By April 15, 201016 Comments

Life in the outer suburbs has never been so tight. Despite the District Plan stating that (in the Outer Residential Area – where this photo was taken) a minimum of 50 sqm of open outside space per household unit must be provided (5.1.3.2B.6), with a maximum site coverage of 35% (5.1.3.3.2), clearly not everyone is prioritising these in their building.

While the rules for infill housing (5.3.4) are clearly different to, or at least bend and break the mainstream residential rules, there are examples around town which raise the question – Why do these people live in the suburbs?  Wouldn’t almost any apartment deliver better living conditions than this?

Suburbia (children playing on freshly mown lawns, clothing blowing on the lines, neighbours chatting over fences, everyone happy and smiling and on valium) is an image which has never been universally attainable – but it was one dependent on a specific relationship between indoor and outdoor space.  But saying this assumes that the underlying premise of suburbia is/was one reliant on the physicality of architecture and design to deliver it.

Clearly aspirations for good design are no longer prevalent, and it’s possible they never were really that important to the majority.  More obvious now, and no doubt always critical to the suburban dream, is the aspiration for home ownership as an abstract ideal, rather than an architecturally desirable thing.  Suburbia is underpinned by the communal assumption that houses (as an investment) is – well “safe as houses.”  The ability to get better living accommodation for everyone, and to increase the percentage of well-designed medium and high density housing in order to better use the planet’s environmental resources, is hence not an issue that architects have any power or ability to determine.  The shift is one that has to happen in financial literacy and education, and in undoing the dominant reliance on home ownership as investment, and perhaps home ownership.  It was the propgandists following the war – the political fight between  renting and the perception of home ownership in the suburb as guaranteeing more security – which has determined our cultural dependency on owning the places we live in.

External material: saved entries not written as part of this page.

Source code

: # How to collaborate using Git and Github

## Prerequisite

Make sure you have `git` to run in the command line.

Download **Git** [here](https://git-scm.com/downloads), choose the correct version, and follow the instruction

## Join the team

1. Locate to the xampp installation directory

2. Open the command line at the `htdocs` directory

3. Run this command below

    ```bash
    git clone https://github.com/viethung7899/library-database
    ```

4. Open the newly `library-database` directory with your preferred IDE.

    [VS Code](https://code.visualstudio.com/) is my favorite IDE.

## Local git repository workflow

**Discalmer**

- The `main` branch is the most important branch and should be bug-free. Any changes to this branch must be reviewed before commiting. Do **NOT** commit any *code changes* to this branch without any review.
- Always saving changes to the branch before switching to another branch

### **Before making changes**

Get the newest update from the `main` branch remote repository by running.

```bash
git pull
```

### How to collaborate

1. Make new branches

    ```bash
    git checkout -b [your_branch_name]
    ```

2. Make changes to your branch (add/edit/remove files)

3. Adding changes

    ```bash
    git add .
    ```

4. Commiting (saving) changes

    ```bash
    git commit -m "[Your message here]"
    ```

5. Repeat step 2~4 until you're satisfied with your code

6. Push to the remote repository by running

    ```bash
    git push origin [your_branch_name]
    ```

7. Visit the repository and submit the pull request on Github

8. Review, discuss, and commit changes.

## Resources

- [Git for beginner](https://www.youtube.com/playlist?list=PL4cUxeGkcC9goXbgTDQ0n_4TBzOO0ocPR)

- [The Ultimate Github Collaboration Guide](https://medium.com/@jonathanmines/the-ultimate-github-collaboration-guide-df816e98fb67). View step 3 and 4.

If we believe that in order to support better city design, access to urban infrastructure (transportation etc), long term resilience (given peak oil etc), community building, pedestrianisation etc. that high and medium density housing is critical to the future city, then perhaps our energies should not go exclusively into the good design of these.  There are already excellent examples of good inner city living.  Instead the link between financial security and home ownership needs to be rethought, and the propagandic use of aspirational images of suburbia (which probably didn’t even materially exist for most in the 1950s) need undermining.  If city councils and government really think more intelligently about “affordable housing” they really need to stop using the term.  Instead the shift that should be supported should be increasing the viability and appeal of long term tenancy, and the financial literacy of the population.

Author admin

More posts by admin

Join the discussion 16 Comments

  • m-d says:

    All well and good, and I don’t disagree, but now is hardly a good time to redirect financial investments to, say the stockmarket, or financial institutions for that matter, and banks don’t really offer much in terms of return either.

    While we are all well aware that we should diversify, it is difficult to have diverse enough knowledge to operate in this manner – without having to trust your friendly smiling financial investment broker (who it appears after recent events, knows even less than the rest of us, and is most likely not in it for your benefit… – to generalise a little).

    Property, even despite a recent plateau-ing is still really the safest form of slef-managed (or perhaps any managed) investment (unless yours is leaky that is).

    So, what to do?

  • richard says:

    I guess it’s as much something for designers/architects to understand as homeowners. The strategy I think many architects have taken in the past is that to address this issue (of needing to make higher density housing appealing) as if it is one of design. If it’s not then we have to rethink how we raise issues in a way that makes them plausible for homeowners, policy makers, general NZ etc.

  • m-d says:

    time to get political then huh?

  • Barry D says:

    Hindsight is a great thing really, isn’t it. As you may have noticed, the stock markets have been on a bull run all over the world, since Feb this year, and are continuing at present.
    Why so?
    Simple answer is: there is no faith in housing. Bottom (and faith) has dropped out of the housing market. While (2000-2007) there was massive investment in housing, because, well, everyone else is making money from it, so why shouldn’t I too, since the horrendous loss in value of housing in UK, US, and around the world, the stock markets are getting full of cash from people who want a safe place to stick their money.
    Housing clearly isn’t cutting it any more.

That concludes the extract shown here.